*** SOURCE MATERIAL ***
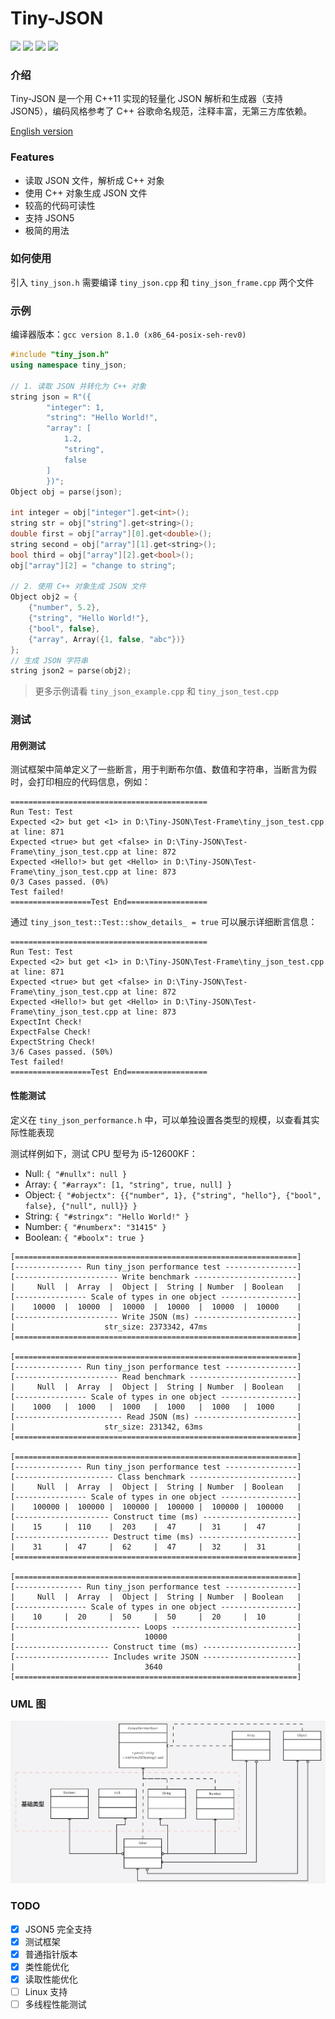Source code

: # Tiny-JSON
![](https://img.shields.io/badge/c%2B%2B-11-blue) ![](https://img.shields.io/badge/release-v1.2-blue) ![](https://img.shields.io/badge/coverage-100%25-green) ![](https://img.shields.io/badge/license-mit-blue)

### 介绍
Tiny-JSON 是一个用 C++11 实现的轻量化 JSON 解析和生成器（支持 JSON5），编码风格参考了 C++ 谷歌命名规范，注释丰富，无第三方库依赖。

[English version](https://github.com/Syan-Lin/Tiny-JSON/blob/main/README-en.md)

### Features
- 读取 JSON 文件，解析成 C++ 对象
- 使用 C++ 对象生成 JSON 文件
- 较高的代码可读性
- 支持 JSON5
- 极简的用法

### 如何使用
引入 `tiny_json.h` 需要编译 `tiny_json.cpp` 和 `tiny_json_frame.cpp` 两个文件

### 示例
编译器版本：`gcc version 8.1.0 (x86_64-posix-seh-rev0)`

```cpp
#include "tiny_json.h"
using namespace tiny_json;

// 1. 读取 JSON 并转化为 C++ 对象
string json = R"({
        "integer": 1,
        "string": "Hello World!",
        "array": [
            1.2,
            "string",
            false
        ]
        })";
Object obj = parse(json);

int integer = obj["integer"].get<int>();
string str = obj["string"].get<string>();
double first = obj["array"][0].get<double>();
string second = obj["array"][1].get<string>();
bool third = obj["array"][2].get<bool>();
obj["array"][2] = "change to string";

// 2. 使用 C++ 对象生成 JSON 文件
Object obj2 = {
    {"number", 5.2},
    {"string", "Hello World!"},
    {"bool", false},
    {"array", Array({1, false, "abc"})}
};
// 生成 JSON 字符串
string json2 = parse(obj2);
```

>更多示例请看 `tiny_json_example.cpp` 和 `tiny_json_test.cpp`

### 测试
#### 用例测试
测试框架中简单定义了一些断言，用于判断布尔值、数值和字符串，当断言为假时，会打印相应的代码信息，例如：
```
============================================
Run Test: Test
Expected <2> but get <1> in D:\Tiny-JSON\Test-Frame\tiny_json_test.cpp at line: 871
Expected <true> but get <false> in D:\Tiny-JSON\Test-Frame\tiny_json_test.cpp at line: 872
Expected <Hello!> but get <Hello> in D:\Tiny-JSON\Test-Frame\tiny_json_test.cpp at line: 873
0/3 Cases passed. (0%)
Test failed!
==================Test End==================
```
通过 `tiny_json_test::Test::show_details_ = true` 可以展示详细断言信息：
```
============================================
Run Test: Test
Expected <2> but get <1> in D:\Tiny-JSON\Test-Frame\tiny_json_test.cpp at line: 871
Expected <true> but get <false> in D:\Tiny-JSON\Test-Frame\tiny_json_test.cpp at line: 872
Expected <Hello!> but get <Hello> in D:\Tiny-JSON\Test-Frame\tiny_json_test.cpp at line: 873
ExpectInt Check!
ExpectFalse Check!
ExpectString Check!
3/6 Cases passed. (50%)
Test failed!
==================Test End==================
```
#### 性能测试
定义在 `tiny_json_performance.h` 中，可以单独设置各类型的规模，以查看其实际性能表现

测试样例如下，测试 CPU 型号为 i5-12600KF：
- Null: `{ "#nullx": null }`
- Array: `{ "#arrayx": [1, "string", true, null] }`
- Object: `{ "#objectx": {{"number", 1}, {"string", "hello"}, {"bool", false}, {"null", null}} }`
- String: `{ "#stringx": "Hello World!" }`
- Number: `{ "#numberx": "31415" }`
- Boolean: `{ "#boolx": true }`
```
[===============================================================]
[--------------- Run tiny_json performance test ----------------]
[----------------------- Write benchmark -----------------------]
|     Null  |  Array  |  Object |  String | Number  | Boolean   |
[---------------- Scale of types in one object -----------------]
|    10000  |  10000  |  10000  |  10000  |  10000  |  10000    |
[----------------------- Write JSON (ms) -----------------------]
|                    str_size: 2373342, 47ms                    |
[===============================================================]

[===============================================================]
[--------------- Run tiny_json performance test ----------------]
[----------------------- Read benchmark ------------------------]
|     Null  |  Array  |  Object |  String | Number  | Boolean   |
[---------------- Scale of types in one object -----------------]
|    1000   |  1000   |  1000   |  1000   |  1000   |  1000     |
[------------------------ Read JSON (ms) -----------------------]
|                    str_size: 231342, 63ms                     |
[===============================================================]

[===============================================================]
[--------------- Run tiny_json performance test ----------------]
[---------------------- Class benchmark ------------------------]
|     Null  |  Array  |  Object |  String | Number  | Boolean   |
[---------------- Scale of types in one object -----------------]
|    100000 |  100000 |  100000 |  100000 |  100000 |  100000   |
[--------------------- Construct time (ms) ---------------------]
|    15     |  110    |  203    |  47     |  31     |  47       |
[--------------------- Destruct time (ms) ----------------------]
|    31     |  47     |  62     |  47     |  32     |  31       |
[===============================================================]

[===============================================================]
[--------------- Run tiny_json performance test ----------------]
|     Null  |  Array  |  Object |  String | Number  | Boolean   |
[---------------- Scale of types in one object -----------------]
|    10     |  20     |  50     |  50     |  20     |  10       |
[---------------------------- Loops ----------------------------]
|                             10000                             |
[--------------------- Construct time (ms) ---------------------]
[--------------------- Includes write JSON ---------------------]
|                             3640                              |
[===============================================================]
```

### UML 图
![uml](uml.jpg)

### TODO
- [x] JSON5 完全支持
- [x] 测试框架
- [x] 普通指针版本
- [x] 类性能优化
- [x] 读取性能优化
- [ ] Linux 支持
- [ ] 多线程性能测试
*** End of SOURCE MATERIAL ***
_TASK_. Produce a word-for-word version of the material, with no pictures included.

_COMPLETED TASK_.
Source code

: # Tiny-JSON
![](https://img.shields.io/badge/c%2B%2B-11-blue) ![](https://img.shields.io/badge/release-v1.2-blue) ![](https://img.shields.io/badge/coverage-100%25-green) ![](https://img.shields.io/badge/license-mit-blue)

### 介绍
Tiny-JSON 是一个用 C++11 实现的轻量化 JSON 解析和生成器（支持 JSON5），编码风格参考了 C++ 谷歌命名规范，注释丰富，无第三方库依赖。

[English version](https://github.com/Syan-Lin/Tiny-JSON/blob/main/README-en.md)

### Features
- 读取 JSON 文件，解析成 C++ 对象
- 使用 C++ 对象生成 JSON 文件
- 较高的代码可读性
- 支持 JSON5
- 极简的用法

### 如何使用
引入 `tiny_json.h` 需要编译 `tiny_json.cpp` 和 `tiny_json_frame.cpp` 两个文件

### 示例
编译器版本：`gcc version 8.1.0 (x86_64-posix-seh-rev0)`

```cpp
#include "tiny_json.h"
using namespace tiny_json;

// 1. 读取 JSON 并转化为 C++ 对象
string json = R"({
        "integer": 1,
        "string": "Hello World!",
        "array": [
            1.2,
            "string",
            false
        ]
        })";
Object obj = parse(json);

int integer = obj["integer"].get<int>();
string str = obj["string"].get<string>();
double first = obj["array"][0].get<double>();
string second = obj["array"][1].get<string>();
bool third = obj["array"][2].get<bool>();
obj["array"][2] = "change to string";

// 2. 使用 C++ 对象生成 JSON 文件
Object obj2 = {
    {"number", 5.2},
    {"string", "Hello World!"},
    {"bool", false},
    {"array", Array({1, false, "abc"})}
};
// 生成 JSON 字符串
string json2 = parse(obj2);
```

>更多示例请看 `tiny_json_example.cpp` 和 `tiny_json_test.cpp`

### 测试
#### 用例测试
测试框架中简单定义了一些断言，用于判断布尔值、数值和字符串，当断言为假时，会打印相应的代码信息，例如：
```
============================================
Run Test: Test
Expected <2> but get <1> in D:\Tiny-JSON\Test-Frame\tiny_json_test.cpp at line: 871
Expected <true> but get <false> in D:\Tiny-JSON\Test-Frame\tiny_json_test.cpp at line: 872
Expected <Hello!> but get <Hello> in D:\Tiny-JSON\Test-Frame\tiny_json_test.cpp at line: 873
0/3 Cases passed. (0%)
Test failed!
==================Test End==================
```
通过 `tiny_json_test::Test::show_details_ = true` 可以展示详细断言信息：
```
============================================
Run Test: Test
Expected <2> but get <1> in D:\Tiny-JSON\Test-Frame\tiny_json_test.cpp at line: 871
Expected <true> but get <false> in D:\Tiny-JSON\Test-Frame\tiny_json_test.cpp at line: 872
Expected <Hello!> but get <Hello> in D:\Tiny-JSON\Test-Frame\tiny_json_test.cpp at line: 873
ExpectInt Check!
ExpectFalse Check!
ExpectString Check!
3/6 Cases passed. (50%)
Test failed!
==================Test End==================
```
#### 性能测试
定义在 `tiny_json_performance.h` 中，可以单独设置各类型的规模，以查看其实际性能表现

测试样例如下，测试 CPU 型号为 i5-12600KF：
- Null: `{ "#nullx": null }`
- Array: `{ "#arrayx": [1, "string", true, null] }`
- Object: `{ "#objectx": {{"number", 1}, {"string", "hello"}, {"bool", false}, {"null", null}} }`
- String: `{ "#stringx": "Hello World!" }`
- Number: `{ "#numberx": "31415" }`
- Boolean: `{ "#boolx": true }`
```
[===============================================================]
[--------------- Run tiny_json performance test ----------------]
[----------------------- Write benchmark -----------------------]
|     Null  |  Array  |  Object |  String | Number  | Boolean   |
[---------------- Scale of types in one object -----------------]
|    10000  |  10000  |  10000  |  10000  |  10000  |  10000    |
[----------------------- Write JSON (ms) -----------------------]
|                    str_size: 2373342, 47ms                    |
[===============================================================]

[===============================================================]
[--------------- Run tiny_json performance test ----------------]
[----------------------- Read benchmark ------------------------]
|     Null  |  Array  |  Object |  String | Number  | Boolean   |
[---------------- Scale of types in one object -----------------]
|    1000   |  1000   |  1000   |  1000   |  1000   |  1000     |
[------------------------ Read JSON (ms) -----------------------]
|                    str_size: 231342, 63ms                     |
[===============================================================]

[===============================================================]
[--------------- Run tiny_json performance test ----------------]
[---------------------- Class benchmark ------------------------]
|     Null  |  Array  |  Object |  String | Number  | Boolean   |
[---------------- Scale of types in one object -----------------]
|    100000 |  100000 |  100000 |  100000 |  100000 |  100000   |
[--------------------- Construct time (ms) ---------------------]
|    15     |  110    |  203    |  47     |  31     |  47       |
[--------------------- Destruct time (ms) ----------------------]
|    31     |  47     |  62     |  47     |  32     |  31       |
[===============================================================]

[===============================================================]
[--------------- Run tiny_json performance test ----------------]
|     Null  |  Array  |  Object |  String | Number  | Boolean   |
[---------------- Scale of types in one object -----------------]
|    10     |  20     |  50     |  50     |  20     |  10       |
[---------------------------- Loops ----------------------------]
|                             10000                             |
[--------------------- Construct time (ms) ---------------------]
[--------------------- Includes write JSON ---------------------]
|                             3640                              |
[===============================================================]
```

### UML 图
![uml](uml.jpg)

### TODO
- [x] JSON5 完全支持
- [x] 测试框架
- [x] 普通指针版本
- [x] 类性能优化
- [x] 读取性能优化
- [ ] Linux 支持
- [ ] 多线程性能测试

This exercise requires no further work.